Task to complete: If a line of the material contains "github", copy it.

··· Provided records

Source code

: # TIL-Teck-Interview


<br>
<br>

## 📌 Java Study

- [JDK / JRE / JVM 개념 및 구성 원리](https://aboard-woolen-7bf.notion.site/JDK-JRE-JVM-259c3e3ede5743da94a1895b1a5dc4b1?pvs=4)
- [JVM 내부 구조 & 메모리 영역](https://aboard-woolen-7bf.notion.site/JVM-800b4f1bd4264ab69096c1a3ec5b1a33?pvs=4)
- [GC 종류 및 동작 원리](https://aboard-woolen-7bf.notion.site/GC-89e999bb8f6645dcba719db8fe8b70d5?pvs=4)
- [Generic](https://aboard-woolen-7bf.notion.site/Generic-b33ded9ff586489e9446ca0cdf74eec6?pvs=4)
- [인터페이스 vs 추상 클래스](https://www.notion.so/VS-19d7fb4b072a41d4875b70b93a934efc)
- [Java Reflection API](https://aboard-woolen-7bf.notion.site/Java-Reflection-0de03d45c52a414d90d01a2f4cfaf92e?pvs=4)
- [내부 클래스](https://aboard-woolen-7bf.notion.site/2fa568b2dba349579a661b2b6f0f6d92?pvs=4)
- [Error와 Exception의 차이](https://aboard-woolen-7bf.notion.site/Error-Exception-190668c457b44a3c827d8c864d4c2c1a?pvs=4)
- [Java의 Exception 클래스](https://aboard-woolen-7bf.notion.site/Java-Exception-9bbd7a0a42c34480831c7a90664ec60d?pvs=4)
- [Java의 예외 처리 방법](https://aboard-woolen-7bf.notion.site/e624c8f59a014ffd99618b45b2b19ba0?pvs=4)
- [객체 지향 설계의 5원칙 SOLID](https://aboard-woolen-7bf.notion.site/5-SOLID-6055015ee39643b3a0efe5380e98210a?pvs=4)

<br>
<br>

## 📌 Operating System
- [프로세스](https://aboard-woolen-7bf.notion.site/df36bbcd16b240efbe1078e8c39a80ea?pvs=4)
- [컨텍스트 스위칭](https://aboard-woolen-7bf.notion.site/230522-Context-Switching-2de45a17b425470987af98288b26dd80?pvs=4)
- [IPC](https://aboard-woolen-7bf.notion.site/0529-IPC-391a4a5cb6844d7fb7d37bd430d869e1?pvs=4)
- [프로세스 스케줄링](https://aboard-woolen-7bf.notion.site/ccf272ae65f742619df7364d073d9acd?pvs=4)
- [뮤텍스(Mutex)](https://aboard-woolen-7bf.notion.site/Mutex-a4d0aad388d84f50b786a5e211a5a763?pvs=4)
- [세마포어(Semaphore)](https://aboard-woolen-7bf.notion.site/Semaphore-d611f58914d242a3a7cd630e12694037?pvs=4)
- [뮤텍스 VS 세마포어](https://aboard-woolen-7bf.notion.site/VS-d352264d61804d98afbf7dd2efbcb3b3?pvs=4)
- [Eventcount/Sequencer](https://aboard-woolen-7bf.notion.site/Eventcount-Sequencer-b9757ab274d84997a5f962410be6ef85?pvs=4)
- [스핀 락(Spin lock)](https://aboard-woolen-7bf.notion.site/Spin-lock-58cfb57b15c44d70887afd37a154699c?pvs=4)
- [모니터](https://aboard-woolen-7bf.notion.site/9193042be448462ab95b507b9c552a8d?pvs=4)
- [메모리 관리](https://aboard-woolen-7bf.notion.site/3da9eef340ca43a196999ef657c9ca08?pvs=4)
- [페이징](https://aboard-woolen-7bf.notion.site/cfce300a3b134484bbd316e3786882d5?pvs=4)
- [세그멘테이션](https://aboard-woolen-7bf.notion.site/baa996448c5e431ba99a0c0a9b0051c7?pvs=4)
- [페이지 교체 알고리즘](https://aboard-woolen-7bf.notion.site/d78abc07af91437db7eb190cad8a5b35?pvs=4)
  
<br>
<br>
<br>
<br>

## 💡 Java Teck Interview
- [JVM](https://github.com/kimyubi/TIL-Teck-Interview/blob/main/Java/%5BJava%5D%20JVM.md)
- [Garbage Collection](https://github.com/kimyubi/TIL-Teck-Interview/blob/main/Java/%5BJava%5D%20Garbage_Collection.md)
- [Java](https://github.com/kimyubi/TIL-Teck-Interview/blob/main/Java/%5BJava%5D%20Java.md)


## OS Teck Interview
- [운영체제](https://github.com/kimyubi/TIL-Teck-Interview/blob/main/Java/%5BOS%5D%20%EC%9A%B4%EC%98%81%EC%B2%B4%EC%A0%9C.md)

······

Result of the exercise:
- [JVM](https://github.com/kimyubi/TIL-Teck-Interview/blob/main/Java/%5BJava%5D%20JVM.md)
- [Garbage Collection](https://github.com/kimyubi/TIL-Teck-Interview/blob/main/Java/%5BJava%5D%20Garbage_Collection.md)
- [Java](https://github.com/kimyubi/TIL-Teck-Interview/blob/main/Java/%5BJava%5D%20Java.md)
- [운영체제](https://github.com/kimyubi/TIL-Teck-Interview/blob/main/Java/%5BOS%5D%20%EC%9A%B4%EC%98%81%EC%B2%B4%EC%A0%9C.md)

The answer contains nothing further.